High income tax rates punish high income earners, NOT the wealthy. Physicians who perform surgeries that few people have the skills to master, command very high salaries, but the value they bring to market is, especially for those who come to need those skills, more than worth their high level of compensation.

The problem with the current tax system is that 50% of the American people don't pay the income tax and the wealthy pay very little (remember Thereza Heinz-Kerry paid only 4%, even on her millions in interest income because of various deductions, and the fact that the bulk of her wealth came from investments, Capital Gains, Trusts and exempted dividend income.

A "Flat Tax" is a poor answer.

The Flat Tax still won't address the huge "underground (off the books) economy," nor get the wealthy to pay any appreciable tax burden.

The Fair Tax http:www.fairtax.org/ DOES.

A consumption based (national retail sales tax) can be set to kick in after, say the first $30,000 spent each year (to exempt very low income earners) and it would replace not only the personal income tax, but FICA taxes, the corporate income tax (yeah we pay that as consumers as it's passed along in the final cost) and it would spread the tax burden to every segment of the economy, including the truly wealthy.
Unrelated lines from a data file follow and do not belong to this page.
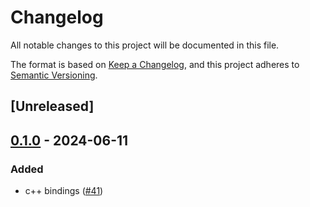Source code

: # Changelog
All notable changes to this project will be documented in this file.

The format is based on [Keep a Changelog](https://keepachangelog.com/en/1.0.0/),
and this project adheres to [Semantic Versioning](https://semver.org/spec/v2.0.0.html).

## [Unreleased]

## [0.1.0](https://github.com/mamba-org/resolvo/releases/tag/resolvo_cpp-v0.1.0) - 2024-06-11

### Added
- c++ bindings ([#41](https://github.com/mamba-org/resolvo/pull/41))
One of the major problems with the current tax system is that it taxes income NOT wealth. Consumption is generally a far better indicator of actual wealth.
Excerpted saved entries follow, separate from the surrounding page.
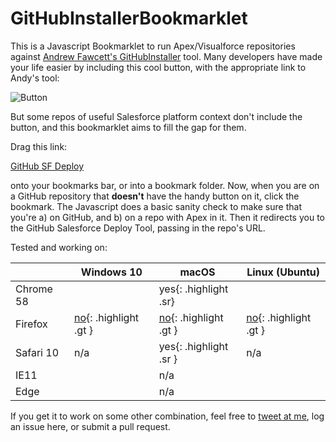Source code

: GitHubInstallerBookmarklet
==========================

This is a Javascript Bookmarklet to run Apex/Visualforce repositories against [Andrew Fawcett's GitHubInstaller](https://github.com/afawcett/githubsfdeploy) tool. Many developers have made your life easier by including this cool button, with the appropriate link to Andy's tool:

![Button](https://raw.githubusercontent.com/afawcett/githubsfdeploy/master/src/main/webapp/resources/img/deploy.png) 

But some repos of useful Salesforce platform context don't include the button, and this bookmarklet aims to fill the gap for them. 

Drag this link:

<div markdown="0">
<a href="javascript:(function(){var o = 0;var s = document.getElementsByClassName(%27lang%27);for (var i = 0; i < s.length; ++i) {if(s[i].innerHTML == %27Apex%27) {o = 1;}}location.hostname != %27github.com%27 || !o ?alert(%27This is not a GitHub Apex repository!%27):window.open(%27https://githubsfdeploy.herokuapp.com/app/githubdeploy%27+location.pathname);})();">GitHub SF Deploy</a>
</div>

onto your bookmarks bar, or into a bookmark folder. Now, when you are on a GitHub repository that __doesn't__ have the handy button on it, click the bookmark. The Javascript does a basic sanity check to make sure that you're a) on GitHub, and b) on a repo with Apex in it. Then it redirects you to the GitHub Salesforce Deploy Tool, passing in the repo's URL. 

Tested and working on:

|         | Windows 10 | macOS | Linux (Ubuntu) |
|---------|------------|-------|----------------|
| Chrome 58 |            |  yes{: .highlight .sr} |                |
| Firefox  | [no](https://bugzilla.mozilla.org/show_bug.cgi?id=866522){: .highlight .gt }  |  [no](https://bugzilla.mozilla.org/show_bug.cgi?id=866522){: .highlight .gt } | [no](https://bugzilla.mozilla.org/show_bug.cgi?id=866522){: .highlight .gt } |
| Safari 10 |    n/a     |  yes{: .highlight .sr } |    n/a         |
| IE11    |            |  n/a  |                | 
| Edge    |            |  n/a  |                |

If you get it to work on some other combination, feel free to [tweet at me](https://twitter.com/tet3), log an issue here, or submit a pull request.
Barry, guys like Tom Keane Jr and Thereza Heinz-Kerry don't pay much in income taxes because the bulk of their wealth is generated via other vehicles, as is true for most wealthy people.

Yes, many of those investments create numerous deductions that can be applied to one's overall tax burden, thus lowering their overall tax burden, even on things like interest income. Those deductions exist to spur investment.

Most people think Donald Trump, Mike Bloomberg or Tom Keane Jr when think "the wealthy," not the surgeon who performs grueling open-heart surgeries.

The income tax will NEVER touch those people (the truly "rich"), because it's the wrong vehicle to reach those people.

The Flat Tax is just another version of the income tax.

ONLY the Fair Tax (1) hits the truly wealthy and (2) also taxes the underground (off-the-books) economy, by taxing people on their consumption, not their earnings.

> The guy who makes $100,000,000 per year SHOULD pay a higher percentage of his pay than the guy who makes $100,000 per year, because he can better afford it.

He can also better afford the bottles of bourbon I have in the kitchen. Maybe he should pay for those as well. ;-)

Such logic troubles me, I suppose.

That "logic" SHOULD trouble you, Barry.

25% of $100,000 = $25,000, while 25% of $1,000,000 is a whopping $250,000!!!

The same percentage already has progressivity BUILT-IN.

At the above rate 100 taxpayers earning that $1,000,000 will pay as much in taxes as 1000 $100K earners!

Beyond that point, we enter the realm of punishing people who hold more valuable skills, who provide more benefit or are in greater demand, merely because of some perceived "unfairness."

INCOME inequity and disparity is not unfair, since we all know that some skills are simply more valubale than others - fewer people can master neuro-surgery and patent law than can teach geometry or develop computer code.

I have, at various times in my life, thought favorably of a consumption tax, as long as provisions are made to make sure the lower income groups are permitted the appropriate exlusions to prevent it from becoming a regressive tax.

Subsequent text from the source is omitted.